(Data entries)

-------

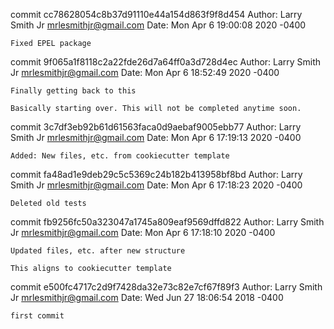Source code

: commit cc78628054c8b37d91110e44a154d863f9f8d454
Author: Larry Smith Jr <mrlesmithjr@gmail.com>
Date:   Mon Apr 6 19:00:08 2020 -0400

    Fixed EPEL package

commit 9f065a1f8118c2a22fde26d7a64ff0a3d728d4ec
Author: Larry Smith Jr <mrlesmithjr@gmail.com>
Date:   Mon Apr 6 18:52:49 2020 -0400

    Finally getting back to this
    
    Basically starting over. This will not be completed anytime soon.

commit 3c7df3eb92b61d61563faca0d9aebaf9005ebb77
Author: Larry Smith Jr <mrlesmithjr@gmail.com>
Date:   Mon Apr 6 17:19:13 2020 -0400

    Added: New files, etc. from cookiecutter template

commit fa48ad1e9deb29c5c5369c24b182b413958bf8bd
Author: Larry Smith Jr <mrlesmithjr@gmail.com>
Date:   Mon Apr 6 17:18:23 2020 -0400

    Deleted old tests

commit fb9256fc50a323047a1745a809eaf9569dffd822
Author: Larry Smith Jr <mrlesmithjr@gmail.com>
Date:   Mon Apr 6 17:18:10 2020 -0400

    Updated files, etc. after new structure
    
    This aligns to cookiecutter template

commit e500fc4717c2d9f7428da32e73c82e7cf67f89f3
Author: Larry Smith Jr <mrlesmithjr@gmail.com>
Date:   Wed Jun 27 18:06:54 2018 -0400

    first commit
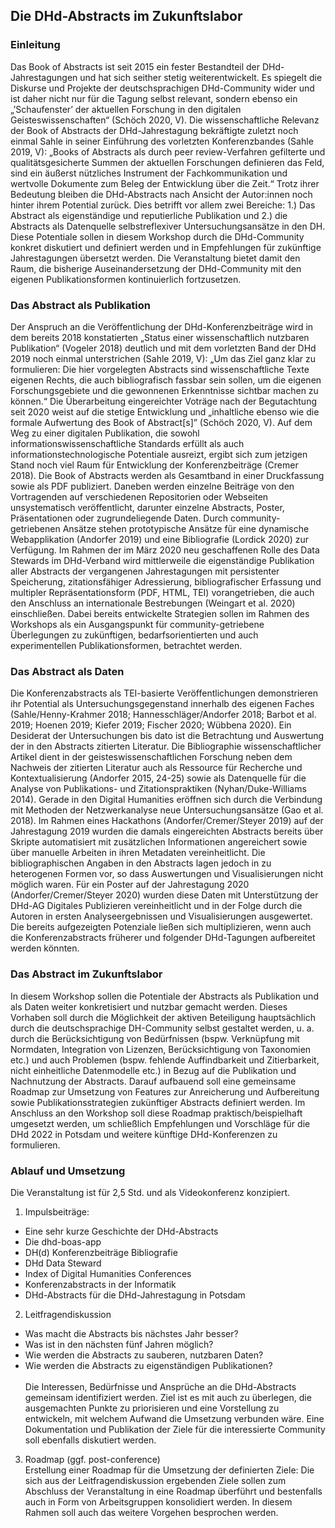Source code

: ## Die DHd-Abstracts im Zukunftslabor
### Einleitung
Das Book of Abstracts ist seit 2015 ein fester Bestandteil der DHd-Jahrestagungen und hat sich seither stetig weiterentwickelt. Es spiegelt die Diskurse und Projekte der deutschsprachigen DHd-Community wider und ist daher nicht nur für die Tagung selbst relevant, sondern ebenso ein „’Schaufenster’ der aktuellen Forschung in den digitalen Geisteswissenschaften“ (Schöch 2020, V). Die wissenschaftliche Relevanz der Book of Abstracts der DHd-Jahrestagung bekräftigte zuletzt noch einmal Sahle in seiner Einführung des vorletzten Konferenzbandes (Sahle 2019, V): „Books of Abstracts als durch peer review-Verfahren gefilterte und qualitätsgesicherte Summen der aktuellen Forschungen definieren das Feld, sind ein äußerst nützliches Instrument der Fachkommunikation und wertvolle Dokumente zum Beleg der Entwicklung über die Zeit.“ Trotz ihrer Bedeutung bleiben die DHd-Abstracts nach Ansicht der Autor:innen noch hinter ihrem Potential zurück. Dies betrifft vor allem zwei Bereiche: 1.) Das Abstract als eigenständige und reputierliche Publikation und 2.) die Abstracts als Datenquelle selbstreflexiver Untersuchungsansätze in den DH. Diese Potentiale sollen in diesem Workshop durch die DHd-Community konkret diskutiert und definiert werden und in Empfehlungen für zukünftige Jahrestagungen übersetzt werden. Die Veranstaltung bietet damit den Raum, die bisherige Auseinandersetzung der DHd-Community mit den eigenen Publikationsformen kontinuierlich fortzusetzen.
### Das Abstract als Publikation
Der Anspruch an die Veröffentlichung der DHd-Konferenzbeiträge wird in dem bereits 2018 konstatierten „Status einer wissenschaftlich nutzbaren Publikation“ (Vogeler 2018) deutlich und mit dem vorletzten Band der DHd 2019 noch einmal unterstrichen (Sahle 2019, V): „Um das Ziel ganz klar zu formulieren: Die hier vorgelegten Abstracts sind wissenschaftliche Texte eigenen Rechts, die auch bibliografisch fassbar sein sollen, um die eigenen Forschungsgebiete und die gewonnenen Erkenntnisse sichtbar machen zu können.“ Die Überarbeitung eingereichter Voträge nach der Begutachtung seit 2020 weist auf die stetige Entwicklung und „inhaltliche ebenso wie die formale Aufwertung des Book of Abstract[s]” (Schöch 2020, V). Auf dem Weg zu einer digitalen Publikation, die sowohl informationswissenschaftliche Standards erfüllt als auch informationstechnologische Potentiale ausreizt, ergibt sich zum jetzigen Stand noch viel Raum für Entwicklung der Konferenzbeiträge (Cremer 2018). Die Book of Abstracts werden als Gesamtband in einer Druckfassung sowie als PDF publiziert. Daneben werden einzelne Beiträge von den Vortragenden auf verschiedenen Repositorien oder Webseiten unsystematisch veröffentlicht, darunter einzelne Abstracts, Poster, Präsentationen oder zugrundeliegende Daten. Durch community-getriebenen Ansätze stehen prototypische Ansätze für eine dynamische Webapplikation (Andorfer 2019) und eine Bibliografie (Lordick 2020) zur Verfügung. Im Rahmen der im März 2020 neu geschaffenen Rolle des Data Stewards im DHd-Verband wird mittlerweile die eigenständige Publikation aller Abstracts der vergangenen Jahrestagungen mit persistenter Speicherung, zitationsfähiger Adressierung, bibliografischer Erfassung und multipler Repräsentationsform (PDF, HTML, TEI) vorangetrieben, die auch den Anschluss an internationale Bestrebungen (Weingart et al. 2020) einschließen. Dabei bereits entwickelte Strategien sollen im Rahmen des Workshops als ein Ausgangspunkt für community-getriebene Überlegungen zu zukünftigen, bedarfsorientierten und auch experimentellen Publikationsformen, betrachtet werden.
### Das Abstract als Daten
Die Konferenzabstracts als TEI-basierte Veröffentlichungen demonstrieren ihr Potential als Untersuchungsgegenstand innerhalb des eigenen Faches (Sahle/Henny-Krahmer 2018; Hannesschläger/Andorfer 2018; Barbot et al. 2019; Hoenen 2019; Kiefer 2019; Fischer 2020; Wübbena 2020). Ein Desiderat der Untersuchungen bis dato ist die Betrachtung und Auswertung der in den Abstracts zitierten Literatur. Die Bibliographie wissenschaftlicher Artikel dient in der geisteswissenschaftlichen Forschung neben dem Nachweis der zitierten Literatur auch als Ressource für Recherche und Kontextualisierung (Andorfer 2015, 24-25) sowie als Datenquelle für die Analyse von Publikations- und Zitationspraktiken (Nyhan/Duke-Williams 2014). Gerade in den Digital Humanities eröffnen sich durch die Verbindung mit Methoden der Netzwerkanalyse neue Untersuchungsansätze (Gao et al. 2018). Im Rahmen eines Hackathons (Andorfer/Cremer/Steyer 2019) auf der Jahrestagung 2019 wurden die damals eingereichten Abstracts bereits über Skripte automatisiert mit zusätzlichen Informationen angereichert sowie über manuelle Arbeiten in ihren Metadaten vereinheitlicht. Die bibliographischen Angaben in den Abstracts lagen jedoch in zu heterogenen Formen vor, so dass Auswertungen und Visualisierungen nicht möglich waren. Für ein Poster auf der Jahrestagung 2020 (Andorfer/Cremer/Steyer 2020) wurden diese Daten mit Unterstützung der DHd-AG Digitales Publizieren vereinheitlicht und in der Folge durch die Autoren in ersten Analyseergebnissen und Visualisierungen ausgewertet. Die bereits aufgezeigten Potenziale ließen sich multiplizieren, wenn auch die Konferenzabstracts früherer und folgender DHd-Tagungen aufbereitet werden könnten.
### Das Abstract im Zukunftslabor
In diesem Workshop sollen die Potentiale der Abstracts als Publikation und als Daten weiter konkretisiert und nutzbar gemacht werden. Dieses Vorhaben soll durch die Möglichkeit der aktiven Beteiligung hauptsächlich durch die deutschsprachige DH-Community selbst gestaltet werden, u. a. durch die Berücksichtigung von Bedürfnissen (bspw. Verknüpfung mit Normdaten, Integration von Lizenzen, Berücksichtigung von Taxonomien etc.) und auch Problemen (bspw. fehlende Auffindbarkeit und Zitierbarkeit, nicht einheitliche Datenmodelle etc.) in Bezug auf die Publikation und Nachnutzung der Abstracts. Darauf aufbauend soll eine gemeinsame Roadmap zur Umsetzung von Features zur Anreicherung und Aufbereitung sowie Publikationsstrategien zukünftiger Abstracts definiert werden. Im Anschluss an den Workshop soll diese Roadmap praktisch/beispielhaft umgesetzt werden, um schließlich Empfehlungen und Vorschläge für die DHd 2022 in Potsdam und weitere künftige DHd-Konferenzen zu formulieren.
### Ablauf und Umsetzung
Die Veranstaltung ist für 2,5 Std. und als Videokonferenz konzipiert.
1) Impulsbeiträge:
- Eine sehr kurze Geschichte der DHd-Abstracts
- Die dhd-boas-app
- DH(d) Konferenzbeiträge Bibliografie
- DHd Data Steward
- Index of Digital Humanities Conferences
- Konferenzabstracts in der Informatik
- DHd-Abstracts für die DHd-Jahrestagung in Potsdam
2) Leitfragendiskussion
- Was macht die Abstracts bis nächstes Jahr besser?
- Was ist in den nächsten fünf Jahren möglich?
- Wie werden die Abstracts zu sauberen, nutzbaren Daten?
- Wie werden die Abstracts zu eigenständigen Publikationen? \
 \
Die Interessen, Bedürfnisse und Ansprüche an die DHd-Abstracts gemeinsam identifiziert werden. Ziel ist es mit auch zu überlegen, die ausgemachten Punkte zu priorisieren und eine Vorstellung zu entwickeln, mit welchem Aufwand die Umsetzung verbunden wäre. Eine Dokumentation und Publikation der Ziele für die interessierte Community soll ebenfalls diskutiert werden.

3) Roadmap (ggf. post-conference) \
Erstellung einer Roadmap für die Umsetzung der definierten Ziele: Die sich aus der Leitfragendiskussion ergebenden Ziele sollen zum Abschluss der Veranstaltung in eine Roadmap überführt und bestenfalls auch in Form von Arbeitsgruppen konsolidiert werden. In diesem Rahmen soll auch das weitere Vorgehen besprochen werden.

-------

* What is needed
Copy every line above in which the string "commit" shows up.

* Your response
: commit cc78628054c8b37d91110e44a154d863f9f8d454
commit 9f065a1f8118c2a22fde26d7a64ff0a3d728d4ec
commit 3c7df3eb92b61d61563faca0d9aebaf9005ebb77
commit fa48ad1e9deb29c5c5369c24b182b413958bf8bd
commit fb9256fc50a323047a1745a809eaf9569dffd822
commit e500fc4717c2d9f7428da32e73c82e7cf67f89f3
    first commit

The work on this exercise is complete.